Data shown:
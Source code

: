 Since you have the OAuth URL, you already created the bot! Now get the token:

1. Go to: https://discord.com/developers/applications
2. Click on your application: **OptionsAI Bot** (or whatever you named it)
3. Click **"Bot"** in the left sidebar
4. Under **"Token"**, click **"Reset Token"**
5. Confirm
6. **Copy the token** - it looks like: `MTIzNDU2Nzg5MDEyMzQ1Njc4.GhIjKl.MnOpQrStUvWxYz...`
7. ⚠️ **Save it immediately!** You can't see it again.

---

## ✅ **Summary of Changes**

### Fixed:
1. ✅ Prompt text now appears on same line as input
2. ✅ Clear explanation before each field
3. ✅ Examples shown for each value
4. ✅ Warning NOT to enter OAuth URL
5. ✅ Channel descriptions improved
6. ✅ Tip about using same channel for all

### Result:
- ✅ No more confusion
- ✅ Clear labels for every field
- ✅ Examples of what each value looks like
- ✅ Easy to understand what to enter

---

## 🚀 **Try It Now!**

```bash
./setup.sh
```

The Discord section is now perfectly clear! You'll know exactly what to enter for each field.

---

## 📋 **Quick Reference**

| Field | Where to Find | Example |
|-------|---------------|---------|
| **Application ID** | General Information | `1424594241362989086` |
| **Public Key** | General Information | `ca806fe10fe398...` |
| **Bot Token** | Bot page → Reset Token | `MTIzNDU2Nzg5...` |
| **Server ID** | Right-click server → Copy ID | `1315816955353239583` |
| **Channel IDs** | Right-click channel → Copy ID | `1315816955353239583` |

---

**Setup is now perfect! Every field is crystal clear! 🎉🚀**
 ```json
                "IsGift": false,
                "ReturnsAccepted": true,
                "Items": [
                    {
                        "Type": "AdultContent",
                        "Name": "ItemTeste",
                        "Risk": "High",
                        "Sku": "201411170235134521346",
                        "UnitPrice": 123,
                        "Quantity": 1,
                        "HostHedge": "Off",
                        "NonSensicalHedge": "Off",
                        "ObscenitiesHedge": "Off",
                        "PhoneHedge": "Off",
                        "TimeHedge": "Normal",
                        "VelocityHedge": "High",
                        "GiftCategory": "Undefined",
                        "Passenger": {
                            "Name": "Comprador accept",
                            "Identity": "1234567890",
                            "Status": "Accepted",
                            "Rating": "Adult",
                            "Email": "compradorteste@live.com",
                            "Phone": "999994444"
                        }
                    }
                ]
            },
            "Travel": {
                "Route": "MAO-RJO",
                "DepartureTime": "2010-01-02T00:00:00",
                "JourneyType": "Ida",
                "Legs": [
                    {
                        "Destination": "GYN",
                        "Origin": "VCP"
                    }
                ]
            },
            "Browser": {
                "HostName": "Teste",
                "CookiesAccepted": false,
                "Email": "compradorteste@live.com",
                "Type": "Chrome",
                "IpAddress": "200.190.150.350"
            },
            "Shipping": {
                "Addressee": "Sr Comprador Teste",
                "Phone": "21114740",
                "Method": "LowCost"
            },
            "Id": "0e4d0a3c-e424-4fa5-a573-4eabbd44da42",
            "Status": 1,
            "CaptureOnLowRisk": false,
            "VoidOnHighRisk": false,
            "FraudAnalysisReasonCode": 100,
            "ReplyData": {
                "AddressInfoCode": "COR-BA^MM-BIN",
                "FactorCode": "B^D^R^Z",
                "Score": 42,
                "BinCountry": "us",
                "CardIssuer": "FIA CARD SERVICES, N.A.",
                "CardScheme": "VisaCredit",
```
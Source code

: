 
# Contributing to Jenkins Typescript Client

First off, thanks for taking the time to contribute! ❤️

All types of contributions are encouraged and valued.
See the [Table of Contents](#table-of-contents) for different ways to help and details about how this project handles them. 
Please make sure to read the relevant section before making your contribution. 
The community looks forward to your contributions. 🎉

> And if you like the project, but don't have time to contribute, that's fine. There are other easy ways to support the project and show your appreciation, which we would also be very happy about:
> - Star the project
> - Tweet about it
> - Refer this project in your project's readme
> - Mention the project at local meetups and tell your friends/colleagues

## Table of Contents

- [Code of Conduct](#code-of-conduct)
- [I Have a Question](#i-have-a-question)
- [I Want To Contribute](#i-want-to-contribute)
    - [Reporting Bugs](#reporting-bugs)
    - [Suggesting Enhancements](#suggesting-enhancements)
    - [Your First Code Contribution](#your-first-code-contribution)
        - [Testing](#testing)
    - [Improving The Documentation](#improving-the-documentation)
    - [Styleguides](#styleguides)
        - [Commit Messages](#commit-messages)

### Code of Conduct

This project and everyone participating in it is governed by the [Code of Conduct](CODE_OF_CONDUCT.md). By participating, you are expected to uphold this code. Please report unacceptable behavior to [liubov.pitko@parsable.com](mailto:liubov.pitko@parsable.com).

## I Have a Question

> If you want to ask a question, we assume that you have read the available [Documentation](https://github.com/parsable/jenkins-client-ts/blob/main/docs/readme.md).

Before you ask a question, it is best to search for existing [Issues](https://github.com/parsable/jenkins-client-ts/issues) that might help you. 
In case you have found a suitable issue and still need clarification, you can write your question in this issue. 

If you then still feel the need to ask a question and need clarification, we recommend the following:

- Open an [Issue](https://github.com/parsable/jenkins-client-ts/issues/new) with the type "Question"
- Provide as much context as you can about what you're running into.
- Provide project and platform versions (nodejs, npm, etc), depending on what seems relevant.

What you are asked to do:
Reproduce exactly the section above that begins at the line containing "- [Styleguides](#styleguides)" and ends at the line containing "## I Have a Question", leaving out all other lines.

Result of the exercise:
    - [Styleguides](#styleguides)
        - [Commit Messages](#commit-messages)

### Code of Conduct

This project and everyone participating in it is governed by the [Code of Conduct](CODE_OF_CONDUCT.md). By participating, you are expected to uphold this code. Please report unacceptable behavior to [liubov.pitko@parsable.com](mailto:liubov.pitko@parsable.com).

## I Have a Question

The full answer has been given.